Asian ginseng and male infertility
Asian ginseng is a type of complementary medicine purported to boost male fertility and libido. There are some reports of Asian ginseng improving sperm count and motility and boosting a male’s libido, but the science behind it is lacking.
Fertility diet tips
Dietary changes and lifestyle habits are an important part of complementary medicine. Ingesting omega-3 fatty acids found in cold water or fatty fish and vegetable oils is one complementary medicine for fertility recommendation. These essential fatty acids are also available as dietary supplements.
Along with being important for fertility, omega-3 fatty acids are necessary for the relaxation and contraction of muscles, blood clotting, digestion, cell division, and more.
In addition, DHA in omega-3 fatty acids is vital for fetal brain development. Some findings show that pregnant moms who ingest dietary DHA omega-3 fatty acids have babies with fewer behavior problems, better language skills and possibly higher IQs.
While eating fish has limitations for pregnant women because of mercury buildup, omega-3 fatty acids in the form of alpha-linolenic acid are also found in walnuts. One ounce of walnuts has as much as 3.5 ounces of salmon. Other sources include flax seed, soybeans, canola oil, and other seeds and nuts.
Acupuncture and IVF
Some experts use acupuncture as a complementary medicine treatment with in vitro fertilization (IVF). In a study published in the British Medical Journal, researchers found acupuncture to show promise when used with IVF. More clinical trials are needed to confirm these findings.
Use caution with complementary medicine
Just because complementary medicine is “natural” does not mean that it’s safe – especially at a time when you’re trying to get pregnant.
Some herbs and supplements marketed for “fertility treatment” may be toxic and can even cause liver damage or death. Some believe that herbs such as St. John’s wort, echinacea, and ginkgo may block conception. One study mentions genetic damage to sperm, raising questions of whether these abnormalities could cause problems for the resulting babies.

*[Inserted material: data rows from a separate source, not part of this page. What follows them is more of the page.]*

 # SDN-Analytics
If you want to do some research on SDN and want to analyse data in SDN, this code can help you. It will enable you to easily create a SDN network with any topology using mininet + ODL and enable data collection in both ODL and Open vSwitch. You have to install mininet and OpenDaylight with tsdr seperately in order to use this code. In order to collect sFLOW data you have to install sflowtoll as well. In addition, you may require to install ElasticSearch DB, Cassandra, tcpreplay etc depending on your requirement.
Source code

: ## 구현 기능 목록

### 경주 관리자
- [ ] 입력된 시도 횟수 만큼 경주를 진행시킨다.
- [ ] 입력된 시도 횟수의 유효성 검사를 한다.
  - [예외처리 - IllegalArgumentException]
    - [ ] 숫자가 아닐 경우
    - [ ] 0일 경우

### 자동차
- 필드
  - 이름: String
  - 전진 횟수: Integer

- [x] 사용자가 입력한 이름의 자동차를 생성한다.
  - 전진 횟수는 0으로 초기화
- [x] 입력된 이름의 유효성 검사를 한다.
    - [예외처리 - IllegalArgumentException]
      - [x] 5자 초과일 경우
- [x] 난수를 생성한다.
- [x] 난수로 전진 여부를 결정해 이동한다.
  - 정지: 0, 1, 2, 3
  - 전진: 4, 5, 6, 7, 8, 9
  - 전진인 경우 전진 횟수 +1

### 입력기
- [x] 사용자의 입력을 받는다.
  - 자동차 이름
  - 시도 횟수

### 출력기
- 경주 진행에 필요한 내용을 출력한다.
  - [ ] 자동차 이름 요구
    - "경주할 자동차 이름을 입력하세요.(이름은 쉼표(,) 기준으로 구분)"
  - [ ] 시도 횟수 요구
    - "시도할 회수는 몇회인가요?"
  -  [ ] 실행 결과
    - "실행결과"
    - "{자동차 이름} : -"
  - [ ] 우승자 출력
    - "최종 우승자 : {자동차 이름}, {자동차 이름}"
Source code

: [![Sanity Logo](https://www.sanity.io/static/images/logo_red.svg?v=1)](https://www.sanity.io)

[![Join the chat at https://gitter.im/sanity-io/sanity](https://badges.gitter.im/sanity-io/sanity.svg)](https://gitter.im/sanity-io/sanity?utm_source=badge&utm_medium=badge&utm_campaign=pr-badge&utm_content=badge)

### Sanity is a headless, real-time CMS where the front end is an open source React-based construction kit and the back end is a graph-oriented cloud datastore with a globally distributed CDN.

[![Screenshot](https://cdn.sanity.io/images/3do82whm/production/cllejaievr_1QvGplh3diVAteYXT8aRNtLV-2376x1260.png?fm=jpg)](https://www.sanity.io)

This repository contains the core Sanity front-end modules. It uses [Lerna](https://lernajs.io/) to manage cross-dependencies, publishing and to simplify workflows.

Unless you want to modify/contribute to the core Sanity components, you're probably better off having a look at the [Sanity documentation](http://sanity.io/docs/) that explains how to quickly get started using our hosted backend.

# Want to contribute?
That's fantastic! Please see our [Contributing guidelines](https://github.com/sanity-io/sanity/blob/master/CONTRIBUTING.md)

Several herbal products contain hormones that mimic estrogen and could possibly interfere with your fertility. In fact, a diet high in soy can have a negative effect on the developing male reproductive system. Other dietary supplements may contain iron or vitamin A, which is toxic when taken in large doses.
Talk to your doctor
If you want to try complementary medicine as one component of your fertility treatment, talk to your doctor first. While some therapies such as acupuncture or stress reduction may be safe, other complementary medicine therapies may cause harm to you and your future children.
- National Center for Complementary and Alternative Medicine (NCCAM).
- Sinclaire S. Male infertility: Nutritional and Environmental Considerations. Alt Med Rev. 2000;5(1):28-38.
- Bruce, D. The Unofficial Guide to Alternative Medicine.
- Manheimer E, Zhang G, Udoff L, et al. Effect of acupuncture on rates of pregnancy and live birth among women undergoing in vitro fertilization: systematic review and meta-analysis. British Medical Journal. Published online February 2008.